As I looked at through the bus window during my most recent journey via Chumey, I could not help wishing I was living in that magical little valley. I stared at the tranquil forests, clear brooks with smooth round pebbles winking beneath the silvery little ripples and the schools. Yes, the schools….that will always remain an integral part of my childhood.

I could see some lanky adolescents taking a leisurely stroll on the lonely cold road, another group engaged in playing basketball and yet another group comprising mostly girls sunning themselves by the school gate. “Growing children,” I mused.

As the bus moved on, winding through the flat valley punctuated by gentle slopes, I smelt again Bumthang- the smell of my childhood: the smell of pine needles, saw-dust, burning fire-wood- a subtle fragrance.

Chumey undoubtedly is another wonderful thing about Bumthang. The goods which adorn the front of the handicraft shop are a visual treat for any passerby. Then come the farm houses- traditional two-storied structures with stretches of tilled land before them. Some of them are spread with fine earth while others have big clouts with the faintest trace of frost on the surface so that they look like big frozen chunks of ice cream. Prayer flags flutter spasmodically to sudden gusts of chilly wind. Little huts made of matted bamboo are scattered among the houses. Picture perfect. I drink in the beauty.

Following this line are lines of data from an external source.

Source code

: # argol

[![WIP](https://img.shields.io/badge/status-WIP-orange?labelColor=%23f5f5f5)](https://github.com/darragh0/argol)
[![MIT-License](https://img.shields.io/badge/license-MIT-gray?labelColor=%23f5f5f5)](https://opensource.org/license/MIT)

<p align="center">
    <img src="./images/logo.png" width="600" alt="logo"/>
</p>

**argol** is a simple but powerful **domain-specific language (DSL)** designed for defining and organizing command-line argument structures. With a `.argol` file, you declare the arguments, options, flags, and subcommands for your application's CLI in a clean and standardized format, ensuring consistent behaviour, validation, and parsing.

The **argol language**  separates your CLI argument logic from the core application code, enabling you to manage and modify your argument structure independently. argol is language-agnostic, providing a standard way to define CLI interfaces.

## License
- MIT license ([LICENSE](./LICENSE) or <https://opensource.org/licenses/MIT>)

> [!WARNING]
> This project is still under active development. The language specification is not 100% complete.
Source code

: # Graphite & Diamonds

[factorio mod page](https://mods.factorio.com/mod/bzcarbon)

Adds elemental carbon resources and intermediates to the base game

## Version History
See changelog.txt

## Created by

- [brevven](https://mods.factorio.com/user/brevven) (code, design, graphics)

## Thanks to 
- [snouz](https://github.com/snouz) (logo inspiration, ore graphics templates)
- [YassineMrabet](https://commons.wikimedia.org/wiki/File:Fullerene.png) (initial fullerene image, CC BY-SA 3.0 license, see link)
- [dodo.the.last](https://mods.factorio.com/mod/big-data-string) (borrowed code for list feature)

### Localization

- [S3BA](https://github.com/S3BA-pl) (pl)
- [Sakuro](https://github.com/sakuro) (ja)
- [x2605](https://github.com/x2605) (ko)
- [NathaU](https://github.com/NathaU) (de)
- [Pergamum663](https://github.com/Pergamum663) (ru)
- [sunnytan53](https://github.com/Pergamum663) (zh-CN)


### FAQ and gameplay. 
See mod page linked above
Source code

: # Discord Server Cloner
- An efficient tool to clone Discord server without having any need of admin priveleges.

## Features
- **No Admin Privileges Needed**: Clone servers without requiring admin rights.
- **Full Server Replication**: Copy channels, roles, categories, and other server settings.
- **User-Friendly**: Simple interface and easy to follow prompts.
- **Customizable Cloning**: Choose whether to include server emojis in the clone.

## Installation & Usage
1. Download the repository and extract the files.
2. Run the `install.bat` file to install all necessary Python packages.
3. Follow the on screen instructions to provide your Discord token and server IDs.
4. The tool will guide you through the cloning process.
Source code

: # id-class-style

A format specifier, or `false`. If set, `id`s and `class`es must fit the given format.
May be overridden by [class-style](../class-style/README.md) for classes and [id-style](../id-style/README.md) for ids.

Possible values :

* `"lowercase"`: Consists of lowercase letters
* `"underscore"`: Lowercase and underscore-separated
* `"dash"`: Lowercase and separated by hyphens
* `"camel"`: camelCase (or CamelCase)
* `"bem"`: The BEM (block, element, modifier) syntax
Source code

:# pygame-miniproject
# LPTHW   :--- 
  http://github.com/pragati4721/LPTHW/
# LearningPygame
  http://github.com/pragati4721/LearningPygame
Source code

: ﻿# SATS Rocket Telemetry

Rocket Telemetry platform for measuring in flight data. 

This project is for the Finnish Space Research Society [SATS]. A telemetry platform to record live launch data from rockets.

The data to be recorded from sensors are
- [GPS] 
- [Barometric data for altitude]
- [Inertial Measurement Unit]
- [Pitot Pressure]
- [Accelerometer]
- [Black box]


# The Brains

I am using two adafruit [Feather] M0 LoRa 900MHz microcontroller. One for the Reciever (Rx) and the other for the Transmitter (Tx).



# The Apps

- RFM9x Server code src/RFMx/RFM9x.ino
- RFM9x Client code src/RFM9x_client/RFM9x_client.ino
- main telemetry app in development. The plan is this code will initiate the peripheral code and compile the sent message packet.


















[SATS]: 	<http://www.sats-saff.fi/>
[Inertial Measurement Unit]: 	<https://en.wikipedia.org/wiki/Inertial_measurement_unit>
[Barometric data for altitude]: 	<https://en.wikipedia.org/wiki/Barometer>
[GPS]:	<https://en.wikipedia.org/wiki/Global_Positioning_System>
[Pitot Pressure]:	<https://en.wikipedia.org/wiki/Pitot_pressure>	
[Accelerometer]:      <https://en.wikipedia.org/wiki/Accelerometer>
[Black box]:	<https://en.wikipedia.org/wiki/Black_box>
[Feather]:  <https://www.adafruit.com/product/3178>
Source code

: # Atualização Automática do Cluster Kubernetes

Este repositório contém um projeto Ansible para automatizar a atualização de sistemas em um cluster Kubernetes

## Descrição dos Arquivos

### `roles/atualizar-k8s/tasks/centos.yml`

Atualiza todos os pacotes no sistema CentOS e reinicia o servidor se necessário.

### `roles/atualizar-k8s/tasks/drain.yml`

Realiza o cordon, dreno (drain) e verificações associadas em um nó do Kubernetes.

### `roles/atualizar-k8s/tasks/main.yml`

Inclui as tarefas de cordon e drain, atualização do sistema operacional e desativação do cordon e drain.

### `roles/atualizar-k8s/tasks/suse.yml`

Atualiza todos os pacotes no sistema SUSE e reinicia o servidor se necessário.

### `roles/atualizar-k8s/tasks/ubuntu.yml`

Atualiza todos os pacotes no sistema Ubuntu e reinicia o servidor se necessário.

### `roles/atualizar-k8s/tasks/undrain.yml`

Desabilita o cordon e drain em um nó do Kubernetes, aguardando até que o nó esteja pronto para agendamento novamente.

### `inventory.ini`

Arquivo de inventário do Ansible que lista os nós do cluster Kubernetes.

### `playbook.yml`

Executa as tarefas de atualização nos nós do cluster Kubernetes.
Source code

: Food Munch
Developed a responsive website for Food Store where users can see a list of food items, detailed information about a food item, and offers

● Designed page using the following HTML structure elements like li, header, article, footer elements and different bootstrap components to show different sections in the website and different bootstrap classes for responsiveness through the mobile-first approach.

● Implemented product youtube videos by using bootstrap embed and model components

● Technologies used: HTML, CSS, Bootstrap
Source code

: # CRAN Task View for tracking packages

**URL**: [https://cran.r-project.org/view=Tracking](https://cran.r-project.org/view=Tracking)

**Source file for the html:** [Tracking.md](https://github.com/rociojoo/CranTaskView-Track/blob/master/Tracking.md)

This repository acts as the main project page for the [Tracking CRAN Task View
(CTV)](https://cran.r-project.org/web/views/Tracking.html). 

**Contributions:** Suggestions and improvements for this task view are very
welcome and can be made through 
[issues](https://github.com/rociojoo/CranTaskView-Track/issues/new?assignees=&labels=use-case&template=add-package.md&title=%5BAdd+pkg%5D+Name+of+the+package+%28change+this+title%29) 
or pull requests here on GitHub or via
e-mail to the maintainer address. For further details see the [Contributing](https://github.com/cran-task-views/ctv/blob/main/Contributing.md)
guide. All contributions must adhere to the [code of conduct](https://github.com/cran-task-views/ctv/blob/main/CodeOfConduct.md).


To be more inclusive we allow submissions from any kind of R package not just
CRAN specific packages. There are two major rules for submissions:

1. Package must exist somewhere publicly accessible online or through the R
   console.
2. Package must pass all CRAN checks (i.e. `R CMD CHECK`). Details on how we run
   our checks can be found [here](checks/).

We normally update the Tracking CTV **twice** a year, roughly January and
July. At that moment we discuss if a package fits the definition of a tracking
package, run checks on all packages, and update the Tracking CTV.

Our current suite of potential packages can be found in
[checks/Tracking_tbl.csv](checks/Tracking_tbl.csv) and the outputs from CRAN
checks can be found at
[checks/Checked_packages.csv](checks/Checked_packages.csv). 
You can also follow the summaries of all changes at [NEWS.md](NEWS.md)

There are numerous pine trees along the road. Pine trees hold a special place in my heart- I remember them for their sharp sweet smell, their hard brown cones strewn across little traversed paths, and little brown pine nuts which we used to pick up gingerly and crack in between our teeth.

My heart soars as I catch a glimpse of Chamkhar stretched out below me- the large serene plain, the river running through it, the familiar structures… It is getting dark now but as I observe the Chamkhar chu , flowing swiftly past the road, deceptively shallow at some stretches and dangerously deep at others, as I look at the mini-islands with the shrubs laden with sour, yellow berries, feeling their tangy taste on my tongue, I again drift back to a childhood fantasy.

Maybe some readers will be surprised at this but as a child when I read “The Adventures of Tom Sawyer and Huckleberry Finn,” I could not get rid of my burning desire to be in Tom’s shoes! Agreed he was a boy, a naughty little boy at that, but I guess at that age, gender matters little as long as you can have fun, so there I was- longing to run away from home and stay at one of the islands on Chamkhar chu much like Tom did. His living the life of a little Robinson Crusoe (only his isolation was self imposed), fishing, fending for himself, fooling around with friends was a dream adventure for me. I loved every bit of it.

Finally, we entered the town and the bus came to a halt at the bus stop. I was back- back from my childhood Bumthang to the present one. But as the sights and sounds again surrounded and seeped into me, I knew Bumthang was the same- it would always remain so for me because it grew up with me.